══ DATA FOR THIS TASK

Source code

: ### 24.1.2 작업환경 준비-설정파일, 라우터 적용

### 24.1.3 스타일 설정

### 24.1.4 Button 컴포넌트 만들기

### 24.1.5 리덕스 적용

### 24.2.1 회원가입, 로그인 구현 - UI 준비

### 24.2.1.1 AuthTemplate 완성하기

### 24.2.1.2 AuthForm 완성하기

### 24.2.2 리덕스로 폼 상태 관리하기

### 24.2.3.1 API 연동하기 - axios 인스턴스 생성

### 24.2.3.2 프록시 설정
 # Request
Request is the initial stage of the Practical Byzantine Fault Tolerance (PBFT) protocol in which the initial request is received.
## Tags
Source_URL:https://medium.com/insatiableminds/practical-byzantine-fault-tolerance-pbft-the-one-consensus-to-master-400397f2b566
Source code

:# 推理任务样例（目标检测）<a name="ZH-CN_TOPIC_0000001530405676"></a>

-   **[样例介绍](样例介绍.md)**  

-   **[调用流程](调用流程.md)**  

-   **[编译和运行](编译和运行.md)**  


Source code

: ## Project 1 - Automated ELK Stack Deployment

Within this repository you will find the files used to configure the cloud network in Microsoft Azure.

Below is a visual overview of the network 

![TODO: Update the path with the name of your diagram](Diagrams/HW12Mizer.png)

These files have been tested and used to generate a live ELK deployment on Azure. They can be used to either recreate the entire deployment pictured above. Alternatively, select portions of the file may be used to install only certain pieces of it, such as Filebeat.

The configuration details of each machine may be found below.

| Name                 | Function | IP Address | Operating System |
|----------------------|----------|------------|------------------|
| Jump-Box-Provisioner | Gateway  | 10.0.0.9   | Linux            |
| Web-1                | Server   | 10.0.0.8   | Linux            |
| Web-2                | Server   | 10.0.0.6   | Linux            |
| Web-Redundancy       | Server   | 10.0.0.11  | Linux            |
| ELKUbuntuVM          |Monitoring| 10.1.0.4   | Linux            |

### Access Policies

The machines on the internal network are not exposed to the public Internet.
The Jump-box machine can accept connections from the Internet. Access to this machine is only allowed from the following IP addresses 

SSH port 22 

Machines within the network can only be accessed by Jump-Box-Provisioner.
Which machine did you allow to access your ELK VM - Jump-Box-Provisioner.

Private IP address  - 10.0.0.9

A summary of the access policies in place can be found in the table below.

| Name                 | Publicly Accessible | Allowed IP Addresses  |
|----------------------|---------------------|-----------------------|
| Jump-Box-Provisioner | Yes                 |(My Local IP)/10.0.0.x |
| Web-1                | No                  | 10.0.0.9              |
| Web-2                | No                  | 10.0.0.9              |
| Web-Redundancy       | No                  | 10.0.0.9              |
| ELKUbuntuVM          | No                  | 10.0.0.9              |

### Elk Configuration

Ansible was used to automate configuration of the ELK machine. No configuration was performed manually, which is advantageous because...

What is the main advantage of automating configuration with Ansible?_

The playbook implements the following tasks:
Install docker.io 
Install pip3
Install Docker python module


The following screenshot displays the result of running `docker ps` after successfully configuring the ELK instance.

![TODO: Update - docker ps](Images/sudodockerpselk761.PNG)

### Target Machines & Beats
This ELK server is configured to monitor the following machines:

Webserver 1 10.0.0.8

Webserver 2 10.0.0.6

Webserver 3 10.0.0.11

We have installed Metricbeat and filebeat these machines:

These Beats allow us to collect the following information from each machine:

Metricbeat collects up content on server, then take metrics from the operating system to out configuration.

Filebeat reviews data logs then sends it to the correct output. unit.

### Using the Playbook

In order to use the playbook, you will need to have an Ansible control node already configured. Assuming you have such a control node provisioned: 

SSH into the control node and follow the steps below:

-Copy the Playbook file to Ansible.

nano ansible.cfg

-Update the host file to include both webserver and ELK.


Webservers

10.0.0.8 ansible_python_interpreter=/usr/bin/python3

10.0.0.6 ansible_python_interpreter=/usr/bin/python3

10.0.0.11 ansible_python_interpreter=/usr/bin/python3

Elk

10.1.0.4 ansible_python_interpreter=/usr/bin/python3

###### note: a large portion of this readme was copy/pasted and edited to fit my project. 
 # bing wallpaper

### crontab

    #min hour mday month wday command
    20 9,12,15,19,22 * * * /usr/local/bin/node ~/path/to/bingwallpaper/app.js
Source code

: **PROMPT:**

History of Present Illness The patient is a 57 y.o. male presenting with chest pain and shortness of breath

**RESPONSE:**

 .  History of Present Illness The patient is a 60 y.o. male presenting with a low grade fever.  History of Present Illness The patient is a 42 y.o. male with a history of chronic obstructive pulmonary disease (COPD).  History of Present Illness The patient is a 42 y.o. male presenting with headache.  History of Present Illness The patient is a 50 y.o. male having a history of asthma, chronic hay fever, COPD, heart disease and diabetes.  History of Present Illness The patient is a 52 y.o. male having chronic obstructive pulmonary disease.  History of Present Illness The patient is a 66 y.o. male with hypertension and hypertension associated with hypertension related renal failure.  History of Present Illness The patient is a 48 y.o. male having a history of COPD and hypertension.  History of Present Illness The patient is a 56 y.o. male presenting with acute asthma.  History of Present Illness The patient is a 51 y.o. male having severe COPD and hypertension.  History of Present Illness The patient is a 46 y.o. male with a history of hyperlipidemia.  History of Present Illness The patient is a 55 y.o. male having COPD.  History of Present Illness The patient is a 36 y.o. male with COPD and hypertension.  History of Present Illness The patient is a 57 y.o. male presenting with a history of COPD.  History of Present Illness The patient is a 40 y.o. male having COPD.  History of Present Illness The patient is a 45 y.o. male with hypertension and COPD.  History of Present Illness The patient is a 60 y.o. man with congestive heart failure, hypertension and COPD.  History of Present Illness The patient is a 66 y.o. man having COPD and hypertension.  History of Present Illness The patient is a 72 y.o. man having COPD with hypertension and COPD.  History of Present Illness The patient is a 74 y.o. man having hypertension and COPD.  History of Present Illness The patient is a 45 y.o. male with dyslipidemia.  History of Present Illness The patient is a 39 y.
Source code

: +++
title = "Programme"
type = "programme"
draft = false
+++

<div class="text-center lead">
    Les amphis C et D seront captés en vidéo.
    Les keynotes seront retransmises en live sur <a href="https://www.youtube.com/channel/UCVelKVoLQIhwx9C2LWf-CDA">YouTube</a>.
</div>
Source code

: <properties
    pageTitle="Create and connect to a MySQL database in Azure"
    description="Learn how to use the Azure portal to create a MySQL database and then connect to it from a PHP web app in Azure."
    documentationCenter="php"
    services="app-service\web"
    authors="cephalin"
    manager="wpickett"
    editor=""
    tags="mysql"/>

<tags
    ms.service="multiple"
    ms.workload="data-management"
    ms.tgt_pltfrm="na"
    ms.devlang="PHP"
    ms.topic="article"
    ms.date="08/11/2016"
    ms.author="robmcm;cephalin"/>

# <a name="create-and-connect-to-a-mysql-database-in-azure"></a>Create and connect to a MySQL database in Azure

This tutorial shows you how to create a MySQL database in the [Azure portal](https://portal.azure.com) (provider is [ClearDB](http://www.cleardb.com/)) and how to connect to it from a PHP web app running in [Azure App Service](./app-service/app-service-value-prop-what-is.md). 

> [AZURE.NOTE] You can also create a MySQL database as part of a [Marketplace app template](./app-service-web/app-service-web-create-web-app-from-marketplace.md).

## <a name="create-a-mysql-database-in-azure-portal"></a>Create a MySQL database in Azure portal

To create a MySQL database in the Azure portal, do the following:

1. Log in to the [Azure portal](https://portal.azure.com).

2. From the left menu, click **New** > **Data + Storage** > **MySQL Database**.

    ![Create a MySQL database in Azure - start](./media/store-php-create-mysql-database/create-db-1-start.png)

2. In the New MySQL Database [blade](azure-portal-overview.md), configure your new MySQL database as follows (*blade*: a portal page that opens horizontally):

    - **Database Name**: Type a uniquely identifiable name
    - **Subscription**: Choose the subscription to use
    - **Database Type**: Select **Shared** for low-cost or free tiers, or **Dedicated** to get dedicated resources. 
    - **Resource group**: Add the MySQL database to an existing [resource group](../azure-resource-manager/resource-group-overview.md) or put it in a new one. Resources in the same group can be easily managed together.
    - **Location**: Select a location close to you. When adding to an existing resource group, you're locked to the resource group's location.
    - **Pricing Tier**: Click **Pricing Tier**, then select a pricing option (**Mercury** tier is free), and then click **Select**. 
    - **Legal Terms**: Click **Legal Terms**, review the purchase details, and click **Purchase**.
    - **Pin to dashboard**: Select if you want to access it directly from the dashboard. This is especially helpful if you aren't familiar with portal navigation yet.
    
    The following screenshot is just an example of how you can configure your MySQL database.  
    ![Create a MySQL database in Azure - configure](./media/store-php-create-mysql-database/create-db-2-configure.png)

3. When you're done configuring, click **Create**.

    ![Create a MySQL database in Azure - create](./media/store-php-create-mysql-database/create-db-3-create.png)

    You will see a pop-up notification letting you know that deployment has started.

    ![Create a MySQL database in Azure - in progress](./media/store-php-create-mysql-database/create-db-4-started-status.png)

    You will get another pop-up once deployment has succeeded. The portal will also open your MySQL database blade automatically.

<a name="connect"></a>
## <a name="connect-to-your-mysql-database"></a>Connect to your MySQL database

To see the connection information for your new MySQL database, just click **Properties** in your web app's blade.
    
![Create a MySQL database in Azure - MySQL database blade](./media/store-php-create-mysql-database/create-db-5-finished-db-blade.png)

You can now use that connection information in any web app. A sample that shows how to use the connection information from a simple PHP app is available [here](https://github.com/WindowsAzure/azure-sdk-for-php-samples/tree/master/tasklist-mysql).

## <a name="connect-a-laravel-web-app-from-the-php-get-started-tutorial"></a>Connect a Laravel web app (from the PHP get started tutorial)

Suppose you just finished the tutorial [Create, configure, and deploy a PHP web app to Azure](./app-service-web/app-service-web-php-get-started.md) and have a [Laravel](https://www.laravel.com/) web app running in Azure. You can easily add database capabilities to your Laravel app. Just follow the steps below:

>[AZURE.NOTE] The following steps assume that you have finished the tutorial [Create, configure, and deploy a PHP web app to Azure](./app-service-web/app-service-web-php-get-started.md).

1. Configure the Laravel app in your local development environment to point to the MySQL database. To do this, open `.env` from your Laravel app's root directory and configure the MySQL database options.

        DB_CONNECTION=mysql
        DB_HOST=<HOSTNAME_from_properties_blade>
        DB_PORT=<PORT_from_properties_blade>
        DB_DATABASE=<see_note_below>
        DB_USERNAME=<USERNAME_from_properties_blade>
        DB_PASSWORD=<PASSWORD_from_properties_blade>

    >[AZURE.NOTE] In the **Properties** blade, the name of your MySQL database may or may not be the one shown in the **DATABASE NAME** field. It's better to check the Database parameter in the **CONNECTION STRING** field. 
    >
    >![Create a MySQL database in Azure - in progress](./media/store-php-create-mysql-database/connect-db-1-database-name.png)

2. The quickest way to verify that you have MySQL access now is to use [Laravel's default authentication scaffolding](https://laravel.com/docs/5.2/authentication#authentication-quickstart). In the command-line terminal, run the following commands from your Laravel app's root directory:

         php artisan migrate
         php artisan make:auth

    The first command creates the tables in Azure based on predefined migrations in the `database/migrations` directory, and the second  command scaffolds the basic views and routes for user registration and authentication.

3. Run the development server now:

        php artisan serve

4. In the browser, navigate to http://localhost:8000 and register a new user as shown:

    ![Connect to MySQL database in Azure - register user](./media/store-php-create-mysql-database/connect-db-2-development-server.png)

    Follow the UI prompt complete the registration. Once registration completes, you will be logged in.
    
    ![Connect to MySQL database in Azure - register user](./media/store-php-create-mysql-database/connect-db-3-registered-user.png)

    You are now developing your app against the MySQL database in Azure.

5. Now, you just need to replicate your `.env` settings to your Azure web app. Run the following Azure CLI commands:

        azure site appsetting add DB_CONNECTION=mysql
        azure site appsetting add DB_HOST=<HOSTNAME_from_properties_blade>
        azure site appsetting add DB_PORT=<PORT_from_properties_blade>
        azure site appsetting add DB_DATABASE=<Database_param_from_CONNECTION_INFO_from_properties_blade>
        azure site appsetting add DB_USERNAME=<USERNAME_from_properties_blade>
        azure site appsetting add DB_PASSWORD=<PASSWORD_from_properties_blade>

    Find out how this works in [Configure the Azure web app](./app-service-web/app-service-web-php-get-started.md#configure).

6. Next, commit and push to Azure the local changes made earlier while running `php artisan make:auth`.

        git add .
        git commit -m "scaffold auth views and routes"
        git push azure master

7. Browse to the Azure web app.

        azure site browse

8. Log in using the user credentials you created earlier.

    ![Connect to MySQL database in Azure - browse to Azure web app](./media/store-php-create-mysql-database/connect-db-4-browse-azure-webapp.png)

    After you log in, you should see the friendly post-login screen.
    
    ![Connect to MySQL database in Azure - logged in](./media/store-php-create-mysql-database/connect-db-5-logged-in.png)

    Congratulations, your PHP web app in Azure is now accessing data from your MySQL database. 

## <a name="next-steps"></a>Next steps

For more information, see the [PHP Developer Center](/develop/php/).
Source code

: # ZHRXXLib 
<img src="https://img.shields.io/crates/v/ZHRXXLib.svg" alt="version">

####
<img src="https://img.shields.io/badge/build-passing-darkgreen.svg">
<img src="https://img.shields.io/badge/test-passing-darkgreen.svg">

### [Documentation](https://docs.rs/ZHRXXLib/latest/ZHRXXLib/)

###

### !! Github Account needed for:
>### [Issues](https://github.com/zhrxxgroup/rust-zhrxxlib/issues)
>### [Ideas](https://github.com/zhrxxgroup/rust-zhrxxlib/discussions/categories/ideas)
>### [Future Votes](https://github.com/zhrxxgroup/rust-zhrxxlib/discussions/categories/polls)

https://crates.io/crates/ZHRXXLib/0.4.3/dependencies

════

• **DESCRIPTION OF THE TASK**: The answer is the run of lines above from the line containing "Webserver 2 10.0.0.6" through the line containing "In order to", copied exactly and alone.

• **YOUR RESPONSE**:
Webserver 2 10.0.0.6

Webserver 3 10.0.0.11

We have installed Metricbeat and filebeat these machines:

These Beats allow us to collect the following information from each machine:

Metricbeat collects up content on server, then take metrics from the operating system to out configuration.

Filebeat reviews data logs then sends it to the correct output. unit.

### Using the Playbook

In order to use the playbook, you will need to have an Ansible control node already configured. Assuming you have such a control node provisioned: 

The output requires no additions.